Another frustrating issue that I ran into was getting CORS (Cross-Origin Resource Sharing) to work. My dashboard's frontend had to talk to different backends, and for some reason, the requests kept getting blocked. I thought I'd solved it by just enabling CORS on the main API Gateway (the root resource), but that wasn't enough. It turns out I had to go into every child resource (like /ExpenseApp and /WeatherApp)and enable it there too. And that was just the start of it. I also had to make sure my Lambda functions included the code snippet to return the correct Access-Control headers in their response. The final challenge was using the AWS CLI for this. I couldn't just pass the headers on a single line because the command line kept messing up the quotes. To fix it, I had to create a separate JSON file just for the headers and then reference that file in my CLI command. This was a tedious trial and error process.

CI/CD Pipeline with GitHub Actions

Backend CI/CD:

• GitHub Actions automates the deployment of Lambda functions whenever code is pushed to the repository.

Frontend CI/CD:

• The frontend is deployed to S3 buckets automatically whenever changes are committed. The GitHub Actions pipeline builds the frontend assets and uploads them to the appropriate S3 bucket for public access.

AWS CLI for Automation

After the completion of my dashboard, I wanted to challenge myself: how do I get all of this stuff onto AWS without touching the AWS console? Manually creating all those Lambda functions, IAM roles, and API Gateway endpoints would be a tedious and hectic process. That's when I used the AWS Command Line Interface (CLI) to automate the entire process.

I wrote a single deploy_infra.sh script to handle everything. The script is smart enough to check if a resource already exists before trying to create it. For each of my apps, the script first creates the necessary IAM roles and gives each app the basic permissions it needs. For the ExpenseApp, it adds extra access to DynamoDB.

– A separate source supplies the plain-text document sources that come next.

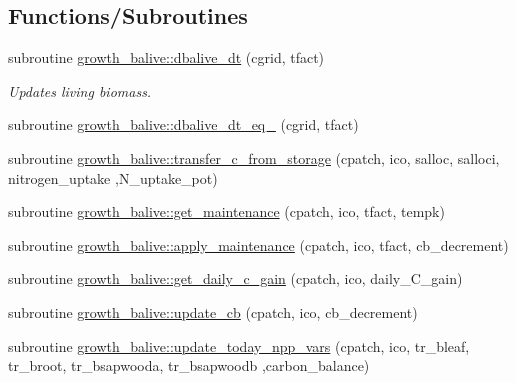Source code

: \subsection*{Functions/\+Subroutines}
\begin{DoxyCompactItemize}
\item 
subroutine \hyperlink{namespacegrowth__balive_a7781ae229b2399c90d50858382665ee8}{growth\+\_\+balive\+::dbalive\+\_\+dt} (cgrid, tfact)
\begin{DoxyCompactList}\small\item\em Updates living biomass. \end{DoxyCompactList}\item 
subroutine \hyperlink{namespacegrowth__balive_a15cba39e9b70b8dd6a1e2d0cbdd5cc2e}{growth\+\_\+balive\+::dbalive\+\_\+dt\+\_\+eq\+\_} (cgrid, tfact)
\item 
subroutine \hyperlink{namespacegrowth__balive_add847b3fe5a1425632aea7c8a578d84f}{growth\+\_\+balive\+::transfer\+\_\+c\+\_\+from\+\_\+storage} (cpatch, ico, salloc, salloci, nitrogen\+\_\+uptake                                                                                                                                                                                           ,N\+\_\+uptake\+\_\+pot)
\item 
subroutine \hyperlink{namespacegrowth__balive_ac2f667372e6f2a5fc7329466cc958a6c}{growth\+\_\+balive\+::get\+\_\+maintenance} (cpatch, ico, tfact, tempk)
\item 
subroutine \hyperlink{namespacegrowth__balive_a692030d19fe1844dd9d9b676a9475e64}{growth\+\_\+balive\+::apply\+\_\+maintenance} (cpatch, ico, tfact, cb\+\_\+decrement)
\item 
subroutine \hyperlink{namespacegrowth__balive_ad43c7e3fcb88db17077ed58aeab8fe2d}{growth\+\_\+balive\+::get\+\_\+daily\+\_\+c\+\_\+gain} (cpatch, ico, daily\+\_\+\+C\+\_\+gain)
\item 
subroutine \hyperlink{namespacegrowth__balive_ac4ca7901eed6321044f171f6f1b8d7d6}{growth\+\_\+balive\+::update\+\_\+cb} (cpatch, ico, cb\+\_\+decrement)
\item 
subroutine \hyperlink{namespacegrowth__balive_a2bc138f187a465304da86a27fb804f45}{growth\+\_\+balive\+::update\+\_\+today\+\_\+npp\+\_\+vars} (cpatch, ico, tr\+\_\+bleaf, tr\+\_\+broot, tr\+\_\+bsapwooda, tr\+\_\+bsapwoodb                                                                                                                                       ,carbon\+\_\+balance)
\item 

\end{DoxyCompactItemize}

Once the roles are set up, the script moves to function deployment. It takes my Python code, bundles it with any required libraries, and then uploads it to create a new Lambda function. It also pulls any private API keys from a separate file so I don't accidentally expose them.

The final, and perhaps most complex, part was automating API Gateway. The script not only creates a new API for each app but also builds out the routes, like /ExpenseApp and /WeatherApp. It connects these routes to their corresponding Lambda functions using the Lambda Proxy integration. And because CORS was such a pain to configure, I built a special function into the script to handle all of those headers and pre-flight OPTIONS requests automatically.

Finally, the script deploys the entire API and gives me the public endpoint for each app, so I can immediately start testing. This entire process, which would have taken me more than 15 minutes of manual clicking and configuring, is now done with a single command. It's a huge win for me and I learned so much when playing with it.

Website Image

Conclusion

This multi-app dashboard project gave me a good learning experience in designing and implementing serverless architectures with AWS. I was able to focus on cloud engineering aspects (like IAM roles, Lambda functions, and API Gateway), while using GitHub Actions to automate deployment processes. This project was a learning exercise and a portfolio piece to showcase my cloud engineering skills. Moving forward, I’m excited to explore Infrastructure-as-Code tools like AWS CDK or Terraform to further streamline the setup and deployment of serverless applications.